Brompton Burst

by Mark Hallinger, Editor

photo courtesy of Brompton

In a first ever collaboration between Philadelphia-based Trophy Bikes, Brompton USA, and the Thompson Bucks County Classic, Brompton folding bike owners from across the region will find their way to Doylestown, PA, on September 9 for a very unusual type of bike race.

Sandwiched between the pro womans race and the pro mens race at the Classic, this first-ever ‘Brompton Burst,’ will see riders complete five laps on the same 1.4 mile course as the pros. But a Brompton race isn’t just another bike race.
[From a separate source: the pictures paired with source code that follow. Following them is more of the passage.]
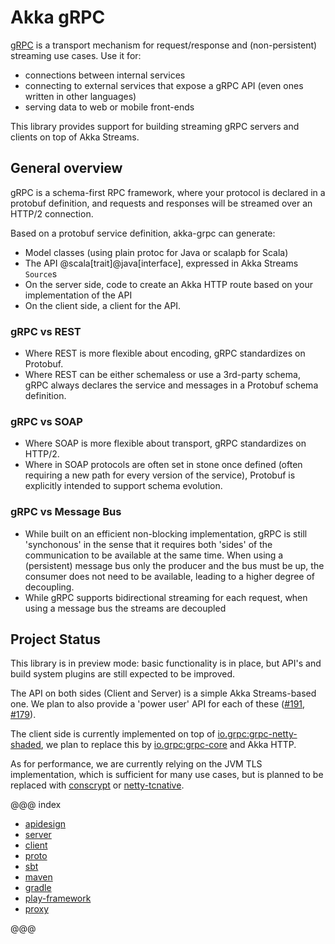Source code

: # Akka gRPC

[gRPC](https://grpc.io) is a transport mechanism for request/response
and (non-persistent) streaming use cases. Use it for:

* connections between internal services
* connecting to external services that expose a gRPC API (even ones written in other languages)
* serving data to web or mobile front-ends

This library provides support for building streaming gRPC servers and clients on top
of Akka Streams.

## General overview

gRPC is a schema-first RPC framework, where your protocol is declared in a
protobuf definition, and requests and responses will be streamed over an HTTP/2
connection.

Based on a protobuf service definition, akka-grpc can generate:

* Model classes (using plain protoc for Java or scalapb for Scala)
* The API @scala[trait]@java[interface], expressed in Akka Streams `Source`s
* On the server side, code to create an Akka HTTP route based on your implementation of the API
* On the client side, a client for the API.

### gRPC vs REST

* Where REST is more flexible about encoding, gRPC standardizes on Protobuf.
* Where REST can be either schemaless or use a 3rd-party schema, gRPC always declares the service and messages in a Protobuf schema definition.

### gRPC vs SOAP

* Where SOAP is more flexible about transport, gRPC standardizes on HTTP/2.
* Where in SOAP protocols are often set in stone once defined (often requiring a new path for every version of the service), Protobuf is explicitly intended to support schema evolution.

### gRPC vs Message Bus

* While built on an efficient non-blocking implementation, gRPC is still 'synchonous' in the sense that it requires both 'sides' of the communication to be available at the same time. When using a (persistent) message bus only the producer and the bus must be up, the consumer does not need to be available, leading to a higher degree of decoupling.
* While gRPC supports bidirectional streaming for each request, when using a message bus the streams are decoupled

## Project Status

This library is in preview mode: basic functionality is in place, but API's and
build system plugins are still expected to be improved.

The API on both sides (Client and Server) is a simple Akka Streams-based one.
We plan to also provide a 'power user' API for each of these ([#191](https://github.com/akka/akka-grpc/issues/191), [#179](https://github.com/akka/akka-grpc/issues/179)).

The client side is
currently implemented on top of [io.grpc:grpc-netty-shaded](https://mvnrepository.com/artifact/io.grpc/grpc-netty-shaded),
we plan to replace this by [io.grpc:grpc-core](https://mvnrepository.com/artifact/io.grpc/grpc-core) and Akka HTTP.

As for performance, we are currently relying on the JVM TLS implementation,
which is sufficient for many use cases, but is planned to be replaced with
[conscrypt](https://github.com/google/conscrypt) or [netty-tcnative](https://netty.io/wiki/forked-tomcat-native.html).

@@@ index

* [apidesign](apidesign.md)
* [server](server.md)
* [client](client.md)
* [proto](proto.md)
* [sbt](sbt.md)
* [maven](maven.md)
* [gradle](gradle.md)
* [play-framework](play-framework.md)
* [proxy](proxy.md)

@@@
First, all riders will be on Bromptons!

What’s a Brompton? It’s arguably one of the coolest things to come out of London. It’s a folding bike with 16-inch wheels that folds in to a compact package in a jiffy. It’s optimised for city life, where space at home and inside bike parking at work is limited.

When folded in to a stable package about the size of a medium suitcase (less than 2ft square and about 11-inches ‘deep’), the lightweight bike can be carried by a nifty hand grip built in to the seat, or it can be wheeled along by the handlebars. You’ll often see them tucked underneath desks at work, or under tables at a café.

It’s also quite common in New York or London or any big city across the globe to see men and women in full business attire riding to work, or to and from the train station in a truly multi-modal commute.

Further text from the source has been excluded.